→ Prompt: Given the records below, pull every line with the word "mbox" into the answer.

→ Material for this task:

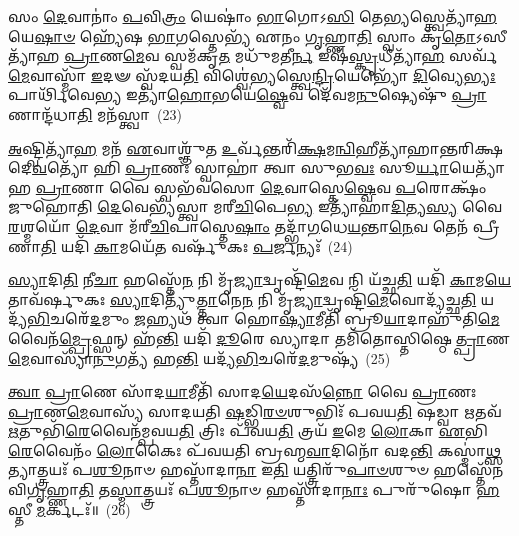 𑌸𑌂 \ul{𑌦𑍇}\-𑌵𑌾𑌨𑌾𑌂॑ \ul{𑌪}\-𑌵𑌿\-\ul{𑌤𑍍𑌰𑌂} 𑌯𑍇𑌷𑌾𑌂॑ \ul{𑌭𑌾}\-𑌗𑍋\-𑌽\-\ul{𑌸𑌿} 𑌤𑍇\-\ul{𑌭𑍍𑌯}\-𑌸𑍍𑌤𑍍𑌵𑍇𑌤𑍍𑌯𑌾᳴\-\ul{𑌹} 𑌯𑍇\-\ul{𑌷𑌾}\-\-\ul{𑍞} 𑌹𑍍𑌯𑍇᳴𑌷 \ul{𑌭𑌾}\-𑌗𑌸𑍍𑌤𑍇𑌭𑍍𑌯᳴ 𑌏𑌨𑌂 \ul{𑌗𑍃}\-𑌹𑍍𑌣𑌾\-\ul{𑌤𑌿} 𑌸𑍍𑌵𑌾𑌂 𑌕𑍃᳴\-\ul{𑌤𑍋}\-\-𑌽𑌸𑍀𑌤𑍍𑌯𑌾᳴𑌹 \ul{𑌪𑍍𑌰𑌾}\-𑌣\-\ul{𑌮𑍇}\-𑌵 𑌸𑍍𑌵𑌮᳴𑌕𑍃\-\ul{𑌤} 𑌮𑌧𑍁᳴𑌮𑌤𑍀\-\ul{𑌰𑍍𑌨} 𑌇𑌷᳴\-\ul{𑌸𑍍𑌕𑍃}\-𑌧𑍀𑌤𑍍𑌯𑌾᳴\-\ul{𑌹} 𑌸𑌰𑍍𑌵᳴\-\ul{𑌮𑍇}\-𑌵𑌾𑌸𑍍𑌮𑌾᳴ \ul{𑌇}\-𑌦𑍟 𑌸𑍍𑌵᳴𑌦𑌯\-\ul{𑌤𑌿} 𑌵𑌿𑌶𑍍𑌵𑍇॑𑌭𑍍𑌯𑌸𑍍𑌤𑍍𑌵𑍇\-\ul{𑌨𑍍𑌦𑍍𑌰𑌿}\-𑌯𑍇𑌭𑍍𑌯𑍋᳴ \ul{𑌦𑌿}\-𑌵𑍍𑌯𑍇\-\ul{𑌭𑍍𑌯𑌃} 𑌪𑌾𑌰𑍍𑌥𑌿᳴𑌵𑍇\-\ul{𑌭𑍍𑌯} 𑌇𑌤𑍍𑌯𑌾᳴\-\ul{𑌹𑍋}\-𑌭𑌯𑍇॑\-\ul{𑌷𑍍𑌵𑍇}\-𑌵 𑌦𑍇᳴𑌵𑌮\-\ul{𑌨𑍁}\-𑌷𑍍𑌯𑍇𑌷𑍁᳴ \ul{𑌪𑍍𑌰𑌾}\-𑌣𑌾𑌨𑍍𑌦᳴𑌧𑌾\-\ul{𑌤𑌿} 𑌮𑌨᳴𑌸𑍍𑌤𑍍𑌵𑌾~(23)

\-\ul{𑌅}\-𑌷𑍍𑌟𑍍𑌵𑌿𑌤𑍍𑌯𑌾᳴\-\ul{𑌹} 𑌮𑌨᳴ \ul{𑌏}\-𑌵𑌾𑌶𑍍𑌞𑍁᳴𑌤 \ul{𑌉}\-𑌰𑍍𑌵᳴𑌨𑍍𑌤𑌰𑌿᳴\-\ul{𑌕𑍍𑌷}\-𑌮\-\ul{𑌨𑍍𑌵𑌿}\-𑌹𑍀𑌤𑍍𑌯𑌾᳴𑌹𑌾𑌨𑍍𑌤𑌰𑌿𑌕𑍍𑌷𑌦𑍇\-\ul{𑌵}\-𑌤𑍍𑌯𑍋᳴ 𑌹𑌿 \ul{𑌪𑍍𑌰𑌾}\-𑌣𑌃 𑌸𑍍𑌵𑌾𑌹𑌾॑ 𑌤𑍍𑌵𑌾 𑌸𑍁𑌭\-\ul{𑌵𑌃} 𑌸𑍂\-\ul{𑌰𑍍𑌯𑌾}\-𑌯𑍇𑌤𑍍𑌯𑌾᳴𑌹 \ul{𑌪𑍍𑌰𑌾}\-𑌣𑌾 𑌵𑍈 𑌸𑍍𑌵𑌭᳴𑌵𑌸𑍋 \ul{𑌦𑍇}\-𑌵𑌾𑌸𑍍𑌤𑍇\-\ul{𑌷𑍍𑌵𑍇}\-𑌵 \ul{𑌪}\-𑌰𑍋𑌕𑍍𑌷𑌂᳴ 𑌜𑍁𑌹𑍋𑌤𑌿 \ul{𑌦𑍇}\-𑌵𑍇𑌭𑍍𑌯᳴𑌸𑍍𑌤𑍍𑌵𑌾 𑌮𑌰𑍀\-\ul{𑌚𑌿}\-𑌪𑍇\-\ul{𑌭𑍍𑌯} 𑌇𑌤𑍍𑌯𑌾᳴𑌹𑌾\-\ul{𑌦𑌿}\-𑌤𑍍𑌯\-\ul{𑌸𑍍𑌯} 𑌵𑍈 \ul{𑌰}\-𑌶𑍍𑌮𑌯𑍋᳴ \ul{𑌦𑍇}\-𑌵𑌾 𑌮᳴𑌰𑍀\-\ul{𑌚𑌿}\-𑌪𑌾𑌸𑍍𑌤𑍇\-\ul{𑌷𑌾𑌂} 𑌤𑌦𑍍𑌭𑌾᳴\-\ul{𑌗}\-𑌧𑍇\-\ul{𑌯}\-𑌨𑍍𑌤𑌾\-\ul{𑌨𑍇}\-𑌵 𑌤𑍇𑌨᳴ 𑌪𑍍𑌰𑍀𑌣𑌾\-\ul{𑌤𑌿} 𑌯𑌦𑌿᳴ \ul{𑌕𑌾}\-𑌮𑌯𑍇᳴\-\ul{𑌤} 𑌵𑌰𑍍\mbox{}𑌷𑍁᳴𑌕𑌃 \ul{𑌪}\-𑌰𑍍𑌜𑌨𑍍𑌯𑌃᳴~(24)

\-\ul{𑌸𑍍𑌯𑌾}\-𑌦𑌿\-\ul{𑌤𑌿} 𑌨𑍀\-\ul{𑌚𑌾} 𑌹𑌸𑍍𑌤𑍇᳴\-\ul{𑌨} 𑌨𑌿 𑌮𑍃᳴\-\ul{𑌜𑍍𑌯𑌾}\-𑌦𑍍𑌵𑍃𑌷𑍍𑌟𑌿᳴\-\ul{𑌮𑍇}\-𑌵 𑌨𑌿 𑌯᳴𑌚𑍍𑌛\-\ul{𑌤𑌿} 𑌯𑌦𑌿᳴ \ul{𑌕𑌾}\-𑌮\-\ul{𑌯𑍇}\-𑌤𑌾𑌵᳴𑌰𑍍\mbox{}𑌷𑍁𑌕𑌃 \ul{𑌸𑍍𑌯𑌾}\-𑌦𑌿𑌤𑍍𑌯𑍁᳴\-\ul{𑌤𑍍𑌤𑌾}\-𑌨𑍇\-\ul{𑌨} 𑌨𑌿 𑌮𑍃᳴\-\ul{𑌜𑍍𑌯𑌾}\-𑌦𑍍𑌵𑍃𑌷𑍍𑌟𑌿᳴\-\ul{𑌮𑍇}\-𑌵𑍋𑌦𑍍𑌯᳴𑌚𑍍𑌛\-\ul{𑌤𑌿} 𑌯𑌦𑍍𑌯᳴\-\ul{𑌭𑌿}\-𑌚𑌰𑍇᳴\-\ul{𑌦}\-𑌮𑍁𑌂 \ul{𑌜}\-𑌹𑍍𑌯𑌥᳴ 𑌤𑍍𑌵𑌾 𑌹𑍋\-\ul{𑌷𑍍𑌯𑌾}\-𑌮𑍀𑌤𑌿᳴ 𑌬𑍍𑌰𑍂\-\ul{𑌯𑌾}\-𑌦𑌾𑌹𑍁᳴𑌤𑌿\-\ul{𑌮𑍇}\-𑌵𑍈𑌨᳴\-\ul{𑌮𑍍𑌪𑍍𑌰𑍇}\-𑌫𑍍𑌸𑌨𑍍 𑌹᳴\-\ul{𑌨𑍍𑌤𑌿} 𑌯𑌦𑌿᳴ \ul{𑌦𑍂}\-𑌰𑍇 𑌸𑍍𑌯𑌾𑌦𑌾 𑌤𑌮𑌿᳴𑌤𑍋𑌸𑍍𑌤𑌿𑌷𑍍𑌠𑍇\-\ul{𑌤𑍍𑌪𑍍𑌰𑌾}\-𑌣\-\ul{𑌮𑍇}\-𑌵𑌾𑌸𑍍𑌯𑌾᳴\-\ul{𑌨𑍁}\-𑌗𑌤𑍍𑌯᳴ 𑌹\-\ul{𑌨𑍍𑌤𑌿} 𑌯𑌦𑍍𑌯᳴\-\ul{𑌭𑌿}\-𑌚𑌰𑍇᳴\-\ul{𑌦}\-𑌮𑍁𑌷𑍍𑌯᳴~(25)

\-\ul{𑌤𑍍𑌵𑌾} \ul{𑌪𑍍𑌰𑌾}\-𑌣𑍇 𑌸𑌾᳴𑌦\-\ul{𑌯𑌾}\-𑌮𑍀𑌤𑌿᳴ 𑌸𑌾𑌦\-\ul{𑌯𑍇}\-𑌦𑌸᳴\-\ul{𑌨𑍍𑌨𑍋} 𑌵𑍈 \ul{𑌪𑍍𑌰𑌾}\-𑌣𑌃 \ul{𑌪𑍍𑌰𑌾}\-𑌣\-\ul{𑌮𑍇}\-𑌵𑌾𑌸𑍍𑌯᳴ 𑌸𑌾𑌦𑌯𑌤𑌿 \ul{𑌷}\-𑌡𑍍𑌭𑌿\-\ul{𑌰}\-\-\ul{𑍞}\-𑌶𑍁𑌭𑌿𑌃᳴ 𑌪𑌵𑌯\-\ul{𑌤𑌿} 𑌷𑌡𑍍𑌵𑌾 \ul{𑌋}\-𑌤𑌵᳴ \ul{𑌋}\-𑌤𑍁𑌭𑌿᳴\-\ul{𑌰𑍇}\-𑌵𑍈𑌨᳴𑌮𑍍𑌪𑌵𑌯\-\ul{𑌤𑌿} 𑌤𑍍𑌰𑌿𑌃 𑌪᳴𑌵𑌯\-\ul{𑌤𑌿} 𑌤𑍍𑌰𑌯᳴ \ul{𑌇}\-𑌮𑍇 \ul{𑌲𑍋}\-𑌕𑌾 \ul{𑌏}\-𑌭𑌿\-\ul{𑌰𑍇}\-𑌵𑍈𑌨𑌂᳴ \ul{𑌲𑍋}\-𑌕𑍈𑌃 𑌪᳴𑌵𑌯𑌤𑌿 𑌬𑍍𑌰𑌹𑍍𑌮\-\ul{𑌵𑌾}\-𑌦𑌿𑌨𑍋᳴ 𑌵𑌦\-\ul{𑌨𑍍𑌤𑌿} 𑌕𑌸𑍍𑌮𑌾॑\-\ul{𑌥𑍍𑌸}\-𑌤𑍍𑌯𑌾𑌤𑍍𑌤𑍍𑌰𑌯𑌃᳴ 𑌪\-\ul{𑌶𑍂}\-𑌨𑌾𑍞 𑌹𑌸𑍍𑌤𑌾᳴𑌦𑌾\-\ul{𑌨𑌾} 𑌇\-\ul{𑌤𑌿} 𑌯𑌤𑍍𑌤𑍍𑌰𑌿𑌰𑍁᳴\-\ul{𑌪𑌾}\-\-\ul{𑍞}\-𑌶𑍁𑍞 𑌹𑌸𑍍𑌤𑍇᳴𑌨 𑌵𑌿\-\ul{𑌗𑍃}\-𑌹𑍍𑌣𑌾\-\ul{𑌤𑌿} 𑌤\-\ul{𑌸𑍍𑌮𑌾}\-𑌤𑍍𑌤𑍍𑌰𑌯𑌃᳴ 𑌪\-\ul{𑌶𑍂}\-𑌨𑌾𑍞 𑌹𑌸𑍍𑌤𑌾᳴𑌦𑌾\-\ul{𑌨𑌾𑌃} 𑌪𑍁𑌰𑍁᳴𑌷𑍋 \ul{𑌹}\-𑌸𑍍𑌤𑍀 \ul{𑌮}\-𑌰𑍍𑌕𑌟𑌃᳴॥~(26)

{\anuvakamend[{𑌮𑌾𑌧𑍍𑌯᳴𑌨𑍍𑌦𑌿𑌨\-\ul{𑌮}\-𑌷𑍍𑌟𑌾𑌵᳴𑌷𑍍𑌟𑌾\-\ul{𑌵𑍇}\-𑌷 𑌮𑌨᳴𑌸𑍍𑌤𑍍𑌵𑌾 \ul{𑌪}\-𑌰𑍍𑌜\-\ul{𑌨𑍍𑌯𑍋}\-\-𑌽𑌮𑍁\-\ul{𑌷𑍍𑌯} 𑌪𑍁𑌰𑍁᳴\-\ul{𑌷𑍋} 𑌦𑍍𑌵𑍇 𑌚᳴}]}%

→ Completed task:
\-\ul{𑌅}\-𑌷𑍍𑌟𑍍𑌵𑌿𑌤𑍍𑌯𑌾᳴\-\ul{𑌹} 𑌮𑌨᳴ \ul{𑌏}\-𑌵𑌾𑌶𑍍𑌞𑍁᳴𑌤 \ul{𑌉}\-𑌰𑍍𑌵᳴𑌨𑍍𑌤𑌰𑌿᳴\-\ul{𑌕𑍍𑌷}\-𑌮\-\ul{𑌨𑍍𑌵𑌿}\-𑌹𑍀𑌤𑍍𑌯𑌾᳴𑌹𑌾𑌨𑍍𑌤𑌰𑌿𑌕𑍍𑌷𑌦𑍇\-\ul{𑌵}\-𑌤𑍍𑌯𑍋᳴ 𑌹𑌿 \ul{𑌪𑍍𑌰𑌾}\-𑌣𑌃 𑌸𑍍𑌵𑌾𑌹𑌾॑ 𑌤𑍍𑌵𑌾 𑌸𑍁𑌭\-\ul{𑌵𑌃} 𑌸𑍂\-\ul{𑌰𑍍𑌯𑌾}\-𑌯𑍇𑌤𑍍𑌯𑌾᳴𑌹 \ul{𑌪𑍍𑌰𑌾}\-𑌣𑌾 𑌵𑍈 𑌸𑍍𑌵𑌭᳴𑌵𑌸𑍋 \ul{𑌦𑍇}\-𑌵𑌾𑌸𑍍𑌤𑍇\-\ul{𑌷𑍍𑌵𑍇}\-𑌵 \ul{𑌪}\-𑌰𑍋𑌕𑍍𑌷𑌂᳴ 𑌜𑍁𑌹𑍋𑌤𑌿 \ul{𑌦𑍇}\-𑌵𑍇𑌭𑍍𑌯᳴𑌸𑍍𑌤𑍍𑌵𑌾 𑌮𑌰𑍀\-\ul{𑌚𑌿}\-𑌪𑍇\-\ul{𑌭𑍍𑌯} 𑌇𑌤𑍍𑌯𑌾᳴𑌹𑌾\-\ul{𑌦𑌿}\-𑌤𑍍𑌯\-\ul{𑌸𑍍𑌯} 𑌵𑍈 \ul{𑌰}\-𑌶𑍍𑌮𑌯𑍋᳴ \ul{𑌦𑍇}\-𑌵𑌾 𑌮᳴𑌰𑍀\-\ul{𑌚𑌿}\-𑌪𑌾𑌸𑍍𑌤𑍇\-\ul{𑌷𑌾𑌂} 𑌤𑌦𑍍𑌭𑌾᳴\-\ul{𑌗}\-𑌧𑍇\-\ul{𑌯}\-𑌨𑍍𑌤𑌾\-\ul{𑌨𑍇}\-𑌵 𑌤𑍇𑌨᳴ 𑌪𑍍𑌰𑍀𑌣𑌾\-\ul{𑌤𑌿} 𑌯𑌦𑌿᳴ \ul{𑌕𑌾}\-𑌮𑌯𑍇᳴\-\ul{𑌤} 𑌵𑌰𑍍\mbox{}𑌷𑍁᳴𑌕𑌃 \ul{𑌪}\-𑌰𑍍𑌜𑌨𑍍𑌯𑌃᳴~(24)
\-\ul{𑌸𑍍𑌯𑌾}\-𑌦𑌿\-\ul{𑌤𑌿} 𑌨𑍀\-\ul{𑌚𑌾} 𑌹𑌸𑍍𑌤𑍇᳴\-\ul{𑌨} 𑌨𑌿 𑌮𑍃᳴\-\ul{𑌜𑍍𑌯𑌾}\-𑌦𑍍𑌵𑍃𑌷𑍍𑌟𑌿᳴\-\ul{𑌮𑍇}\-𑌵 𑌨𑌿 𑌯᳴𑌚𑍍𑌛\-\ul{𑌤𑌿} 𑌯𑌦𑌿᳴ \ul{𑌕𑌾}\-𑌮\-\ul{𑌯𑍇}\-𑌤𑌾𑌵᳴𑌰𑍍\mbox{}𑌷𑍁𑌕𑌃 \ul{𑌸𑍍𑌯𑌾}\-𑌦𑌿𑌤𑍍𑌯𑍁᳴\-\ul{𑌤𑍍𑌤𑌾}\-𑌨𑍇\-\ul{𑌨} 𑌨𑌿 𑌮𑍃᳴\-\ul{𑌜𑍍𑌯𑌾}\-𑌦𑍍𑌵𑍃𑌷𑍍𑌟𑌿᳴\-\ul{𑌮𑍇}\-𑌵𑍋𑌦𑍍𑌯᳴𑌚𑍍𑌛\-\ul{𑌤𑌿} 𑌯𑌦𑍍𑌯᳴\-\ul{𑌭𑌿}\-𑌚𑌰𑍇᳴\-\ul{𑌦}\-𑌮𑍁𑌂 \ul{𑌜}\-𑌹𑍍𑌯𑌥᳴ 𑌤𑍍𑌵𑌾 𑌹𑍋\-\ul{𑌷𑍍𑌯𑌾}\-𑌮𑍀𑌤𑌿᳴ 𑌬𑍍𑌰𑍂\-\ul{𑌯𑌾}\-𑌦𑌾𑌹𑍁᳴𑌤𑌿\-\ul{𑌮𑍇}\-𑌵𑍈𑌨᳴\-\ul{𑌮𑍍𑌪𑍍𑌰𑍇}\-𑌫𑍍𑌸𑌨𑍍 𑌹᳴\-\ul{𑌨𑍍𑌤𑌿} 𑌯𑌦𑌿᳴ \ul{𑌦𑍂}\-𑌰𑍇 𑌸𑍍𑌯𑌾𑌦𑌾 𑌤𑌮𑌿᳴𑌤𑍋𑌸𑍍𑌤𑌿𑌷𑍍𑌠𑍇\-\ul{𑌤𑍍𑌪𑍍𑌰𑌾}\-𑌣\-\ul{𑌮𑍇}\-𑌵𑌾𑌸𑍍𑌯𑌾᳴\-\ul{𑌨𑍁}\-𑌗𑌤𑍍𑌯᳴ 𑌹\-\ul{𑌨𑍍𑌤𑌿} 𑌯𑌦𑍍𑌯᳴\-\ul{𑌭𑌿}\-𑌚𑌰𑍇᳴\-\ul{𑌦}\-𑌮𑍁𑌷𑍍𑌯᳴~(25)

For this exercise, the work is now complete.